The rising number of attacks against critical infrastructures, particularly in the healthcare sector, is increasingly alarming. According to the Clusit 2023 Report, hospitals have become prime targets for cybercriminals. Due to the complexity of their operating systems and the essential services they provide to citizens, hospitals are among the most vulnerable critical infrastructures in need of protection.
“It is necessary to develop solutions that are able to detect vulnerabilities and promptly suggest actions to ‘secure’ and protect the information that determines the health profile of our patients and especially the data that manage their therapies - solutions that contribute primarily to safeguarding the continuity and access to non-deferrable, increasingly digital, remote and computerized services that we offer to citizens.”
Dr. Riccardo Fragomeni
Understanding the Challenge
The Israelitic Hospital, one of Rome’s oldest healthcare facilities with over 400 years of history, has recognized the importance of technological innovation in addressing these security challenges.
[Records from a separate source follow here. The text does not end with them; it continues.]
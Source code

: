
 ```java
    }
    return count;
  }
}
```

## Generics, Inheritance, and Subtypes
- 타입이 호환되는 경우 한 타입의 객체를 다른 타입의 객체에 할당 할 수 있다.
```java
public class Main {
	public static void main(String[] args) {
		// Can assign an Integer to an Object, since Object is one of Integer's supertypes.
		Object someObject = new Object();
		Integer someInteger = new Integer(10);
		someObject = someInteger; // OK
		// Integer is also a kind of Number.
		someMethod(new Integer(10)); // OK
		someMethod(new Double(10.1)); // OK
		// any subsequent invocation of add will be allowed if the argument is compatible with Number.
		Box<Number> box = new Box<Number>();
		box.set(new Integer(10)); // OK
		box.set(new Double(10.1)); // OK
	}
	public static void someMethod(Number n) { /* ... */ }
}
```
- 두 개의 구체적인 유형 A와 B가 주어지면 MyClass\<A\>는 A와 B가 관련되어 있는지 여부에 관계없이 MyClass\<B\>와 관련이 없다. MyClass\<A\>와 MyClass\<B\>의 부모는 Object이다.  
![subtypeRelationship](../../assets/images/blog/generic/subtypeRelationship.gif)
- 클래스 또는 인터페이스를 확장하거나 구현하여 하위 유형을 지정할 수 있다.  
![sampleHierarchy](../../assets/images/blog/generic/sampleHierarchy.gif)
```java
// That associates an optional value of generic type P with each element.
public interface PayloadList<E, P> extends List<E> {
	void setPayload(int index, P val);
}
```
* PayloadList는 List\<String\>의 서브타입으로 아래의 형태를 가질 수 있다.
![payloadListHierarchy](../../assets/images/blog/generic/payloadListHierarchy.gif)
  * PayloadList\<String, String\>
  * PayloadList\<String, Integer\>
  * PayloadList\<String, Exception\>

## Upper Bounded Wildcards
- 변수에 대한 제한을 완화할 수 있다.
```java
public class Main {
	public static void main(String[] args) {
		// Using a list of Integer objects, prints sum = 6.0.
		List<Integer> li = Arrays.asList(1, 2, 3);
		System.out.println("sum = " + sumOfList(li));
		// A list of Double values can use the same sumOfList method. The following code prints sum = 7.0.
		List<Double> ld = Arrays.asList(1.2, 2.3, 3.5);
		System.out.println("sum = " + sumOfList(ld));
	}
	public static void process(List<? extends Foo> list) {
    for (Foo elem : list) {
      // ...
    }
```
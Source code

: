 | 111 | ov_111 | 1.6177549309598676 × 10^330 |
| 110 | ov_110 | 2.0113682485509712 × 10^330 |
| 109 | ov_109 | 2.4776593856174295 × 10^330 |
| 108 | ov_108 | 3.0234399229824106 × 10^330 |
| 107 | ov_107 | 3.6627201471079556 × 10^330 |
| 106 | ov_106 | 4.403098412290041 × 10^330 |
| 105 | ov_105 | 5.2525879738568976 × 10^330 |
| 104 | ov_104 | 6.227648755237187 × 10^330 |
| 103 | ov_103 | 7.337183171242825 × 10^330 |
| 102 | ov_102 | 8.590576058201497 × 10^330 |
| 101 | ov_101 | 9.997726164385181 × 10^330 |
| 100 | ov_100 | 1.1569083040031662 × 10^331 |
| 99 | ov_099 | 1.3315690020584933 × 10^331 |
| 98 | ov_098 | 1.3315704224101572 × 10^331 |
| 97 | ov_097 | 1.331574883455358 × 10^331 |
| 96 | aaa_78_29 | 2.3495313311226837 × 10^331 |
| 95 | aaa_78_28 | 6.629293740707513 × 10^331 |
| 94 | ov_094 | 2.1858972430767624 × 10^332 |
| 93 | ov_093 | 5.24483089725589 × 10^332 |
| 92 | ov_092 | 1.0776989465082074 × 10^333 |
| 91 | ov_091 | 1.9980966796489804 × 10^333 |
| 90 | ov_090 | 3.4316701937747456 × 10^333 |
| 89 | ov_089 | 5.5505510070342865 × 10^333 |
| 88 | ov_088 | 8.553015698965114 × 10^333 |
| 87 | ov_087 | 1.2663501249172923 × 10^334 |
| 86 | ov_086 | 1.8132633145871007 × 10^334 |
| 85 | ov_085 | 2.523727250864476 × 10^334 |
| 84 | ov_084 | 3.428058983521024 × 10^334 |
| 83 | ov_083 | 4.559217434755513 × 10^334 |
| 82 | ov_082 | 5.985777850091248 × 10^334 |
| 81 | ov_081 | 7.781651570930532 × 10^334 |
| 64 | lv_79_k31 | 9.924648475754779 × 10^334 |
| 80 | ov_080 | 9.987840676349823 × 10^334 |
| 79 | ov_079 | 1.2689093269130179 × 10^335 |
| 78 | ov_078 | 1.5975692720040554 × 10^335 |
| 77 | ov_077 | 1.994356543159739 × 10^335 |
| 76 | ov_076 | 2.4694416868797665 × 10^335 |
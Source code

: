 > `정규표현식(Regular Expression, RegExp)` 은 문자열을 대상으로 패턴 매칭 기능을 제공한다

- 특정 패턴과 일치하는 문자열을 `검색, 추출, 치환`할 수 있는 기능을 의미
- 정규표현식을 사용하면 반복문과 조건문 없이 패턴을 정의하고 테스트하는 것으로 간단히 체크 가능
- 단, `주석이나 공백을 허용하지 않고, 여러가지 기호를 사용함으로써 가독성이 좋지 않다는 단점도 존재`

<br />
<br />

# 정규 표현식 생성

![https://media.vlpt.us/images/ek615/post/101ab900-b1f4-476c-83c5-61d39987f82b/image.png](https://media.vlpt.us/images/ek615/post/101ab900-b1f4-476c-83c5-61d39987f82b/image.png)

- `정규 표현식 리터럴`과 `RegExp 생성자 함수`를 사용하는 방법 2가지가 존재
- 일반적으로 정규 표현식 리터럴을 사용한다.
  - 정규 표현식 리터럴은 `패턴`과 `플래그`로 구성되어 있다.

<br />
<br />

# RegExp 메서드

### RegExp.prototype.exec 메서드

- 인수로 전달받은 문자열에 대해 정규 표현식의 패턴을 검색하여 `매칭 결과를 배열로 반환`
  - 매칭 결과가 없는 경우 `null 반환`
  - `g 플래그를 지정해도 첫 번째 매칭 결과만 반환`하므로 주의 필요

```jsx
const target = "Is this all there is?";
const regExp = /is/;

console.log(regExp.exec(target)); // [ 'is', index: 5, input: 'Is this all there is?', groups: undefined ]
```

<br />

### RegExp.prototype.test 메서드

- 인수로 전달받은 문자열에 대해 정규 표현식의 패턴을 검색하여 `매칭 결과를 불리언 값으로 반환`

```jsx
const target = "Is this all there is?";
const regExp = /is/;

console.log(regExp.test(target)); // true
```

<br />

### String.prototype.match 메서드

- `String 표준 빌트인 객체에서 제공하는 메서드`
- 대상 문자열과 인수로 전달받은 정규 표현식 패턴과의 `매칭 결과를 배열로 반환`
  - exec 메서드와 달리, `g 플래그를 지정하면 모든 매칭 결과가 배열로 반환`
The hospital has integrated its IT infrastructure with advanced solutions to enhance security. Dr. Riccardo Fragomeni, the Head of Information Systems at the Israelitic Hospital, emphasizes the need for a comprehensive approach to security – “We have gained in the field, day after day, the awareness that it is necessary to have a broader approach to security, which is not limited to perimeter data protection, IT equipment and individual managed processes. It is essential to adopt solutions that guarantee monitoring and 360° cyber coverage of everything that contributes to the provision of the Diagnosis and Patient Care Service.”
Finding a Partner
During the market analysis phase, Claroty stood out by offering a unified solution that provides comprehensive monitoring and cybersecurity protection for both infrastructure and processes. The proposal seamlessly integrates with the existing solutions and applications at the hospital, such as CUP, ADT, Operating Register, and OE. In April of this year, Israelitic Hospital implemented Medigate with the support of a certified System Integrator, who effectively configured the solution to complement the other system components.
“We needed a solution that would allow us to improve our ability to react in the event of an attack. A framework which is always ready to collect the changing information in the field that manifests possible vulnerabilities. We know that correct cyber protection is based on three management skills, one must be: predictive, preventive and proactive. [Claroty] has allowed us not only to include these three elements in a single solution, but to further broaden the vision of safety, working on the concept of cyclicality.”
Dr. Riccardo Fragomeni
Results
The Claroty provides the Israelitic Hospital with complete visibility of information flows and the ability to monitor the proper functioning of workstations, medical devices, and wearable devices used by patients. It also provides processes allowing for the identification of anomalies and swift action in response by SOC (Security Operations Center) and SIEM (Security Information and Event Management) services staffed by specialized operators familiar with healthcare. Medigate’s interoperability with ERP systems and other cybersecurity solutions further enhances the hospital’s defense against cyber threats.
The Claroty solution also enables the Jewish hospital an ability to centrally manage the activities and production volumes of medical devices connected to the network. This has revolutionized the way operators interact with the machines and simplified system and end-point operations. Through a user-friendly dashboard, operators monitor systems and processes in real-time, detect instrument anomalies, track productivity levels, and estimate upgrade requirements. This proactive approach enables prompt intervention to prevent or mitigate problems.
Looking to the Future
Within one month of implementation, the Israelitic Hospital has already witnessed positive results. This success has prompted consideration of expanding the security solution to protect all five offices of the hospital group through the “Health Global Solution” (HGS) project. By integrating the Claroty platform into the HGS framework, the hospital can integrate new algorithms and appliances to monitor information flows in waiting rooms, access gates, server processors, and devices worn by patients. This comprehensive approach embraces a global concept of security and enables real-time monitoring of criticality, overcrowding, or agitation in waiting rooms, as well as the interception of threatening keywords in dialogues between call center operators and users. “It is essential to analyze what happened, decode the events, carry out an analysis of the situation and vulnerability found and always measure the effectiveness of the action taken. HGS has this goal. Only in this way is it possible to improve defense, decrease reaction times and increase the resilience capacity of one’s IT infrastructure in order to guarantee the continuity of IT services in response to adverse events”, says Dr Fragomeni. The ultimate goal is to build a centralized framework supported by machine learning algorithms and artificial intelligence to analyze data accurately and activate automated and semi-automated remediation actions to support technical interventions.
Conclusion
The Israelitic Hospital’s commitment to comprehensive security measures showcases their dedication to safeguarding critical healthcare services and protecting patient information in the face of evolving cyber threats. By effectively combating evolving cyber threats, Claroty enables the hospital to ensure the uninterrupted delivery of essential care while maintaining the highest standards of data security.